Whuch party costs you most in Council Tax? Well, according to the coming year’s figures, it’s Tory-run councils which are levying the biggest increases: a whopping 30 of the top 40 council tax rises have been imposed by the Conservatives. And one of the highest in the country was West Oxfordshire – where none other than David Cameron is the local MP!
And on what, you may ask, are these Tory councils spending these council tax increases? Here are a few choice examples:
· Conservatives on Leicestershire County Council spent £6,000 hooking up their fleet of lawn mowers to sat navs.
· Conservatives running Kent County Council were on the road to ruin when they poured £28 million on moving their Highways Department to new premises – and not a penny of it was spent on improving the roads.
· Losing money is a fine art for the Conservatives in Kent where they spent nearly £8 million on building a brand new art gallery – without a brick ever being laid.
· Conservative Bedfordshire County Council is being abolished. Did they give back taxpayers’ money they still had in the council bank account? No! They spent £250,000 on commemorative medals, a souvenir book, food for councillors and officers past and present, a service of thanksgiving, a flag-lowering ceremony and a concert.
· Conservative run Hampshire gave their HQ a makeover, with the bill coming in at £40 million.

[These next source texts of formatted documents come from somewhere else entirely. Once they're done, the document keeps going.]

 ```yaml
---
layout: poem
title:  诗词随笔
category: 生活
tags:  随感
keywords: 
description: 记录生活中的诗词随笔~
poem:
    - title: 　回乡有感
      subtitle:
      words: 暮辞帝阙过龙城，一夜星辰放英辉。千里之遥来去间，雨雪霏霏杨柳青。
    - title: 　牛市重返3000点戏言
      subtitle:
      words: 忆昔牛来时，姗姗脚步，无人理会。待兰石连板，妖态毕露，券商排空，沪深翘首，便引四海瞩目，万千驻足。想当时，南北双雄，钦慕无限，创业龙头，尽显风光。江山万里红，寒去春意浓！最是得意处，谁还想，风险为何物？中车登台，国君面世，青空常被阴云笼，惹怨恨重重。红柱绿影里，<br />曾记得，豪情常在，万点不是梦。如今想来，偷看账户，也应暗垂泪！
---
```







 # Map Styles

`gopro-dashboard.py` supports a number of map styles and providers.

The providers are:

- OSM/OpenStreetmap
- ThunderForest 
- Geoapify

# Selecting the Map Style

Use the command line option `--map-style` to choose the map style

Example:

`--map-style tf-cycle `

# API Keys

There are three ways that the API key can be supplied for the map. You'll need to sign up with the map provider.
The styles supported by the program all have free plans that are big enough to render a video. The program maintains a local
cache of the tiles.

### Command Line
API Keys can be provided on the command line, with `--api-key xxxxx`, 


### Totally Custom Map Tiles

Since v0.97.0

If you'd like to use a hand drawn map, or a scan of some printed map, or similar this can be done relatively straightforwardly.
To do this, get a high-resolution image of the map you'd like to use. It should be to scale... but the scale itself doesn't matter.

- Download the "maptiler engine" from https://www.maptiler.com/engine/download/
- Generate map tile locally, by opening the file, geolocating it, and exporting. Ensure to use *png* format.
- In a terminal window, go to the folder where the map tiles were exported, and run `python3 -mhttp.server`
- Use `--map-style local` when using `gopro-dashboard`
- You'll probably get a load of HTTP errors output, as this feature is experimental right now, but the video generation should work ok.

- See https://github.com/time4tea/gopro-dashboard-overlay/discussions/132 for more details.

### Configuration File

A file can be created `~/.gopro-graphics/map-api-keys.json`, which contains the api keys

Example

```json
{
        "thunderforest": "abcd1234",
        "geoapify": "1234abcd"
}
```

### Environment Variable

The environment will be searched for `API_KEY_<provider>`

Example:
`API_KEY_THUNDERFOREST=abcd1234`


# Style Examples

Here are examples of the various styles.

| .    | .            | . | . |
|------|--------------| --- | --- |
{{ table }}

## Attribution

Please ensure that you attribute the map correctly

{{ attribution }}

They splashed out £12,000 on installing 6 designer taps and over £1 million on new furniture, including designer desks and chairs.
· In Wokingham, the Conservatives messed up a project to build a special school. The result: costs rocketed by nearly 50% – adding £3 million to the bill.


6 Comments
Your headline ‘Tory councils cost you more’ bears no resemblance to the text of your story, which refers to the increase in cost not to the cost.
glasshouses and stones – see Cornwall and Aberdeen for starters…….
This Government (like Governments before it), politically skews the grant system. Thus councils like Hampshire receive the lowest grant per head of population, but still manage to produce ‘low’ council tax compared to many Government favoured councils receiving huge grants. So comparing councils in this way is futile. What is needed is a reformation of the council tax system. All of the main parties still insist on having a property element in council tax and all know that because of property values, some areas of the country are ill served. The old cliche, ‘people living in the South are not necessarily rich and people living in the North are not necessarily poor’ is very true. The state pension wherever you live is the same – and yet a similar property in different areas of the country can vary by as much as five or even six bands.
If we are to keep a property based tax then there has to be regional banding or maybe a hybrid system.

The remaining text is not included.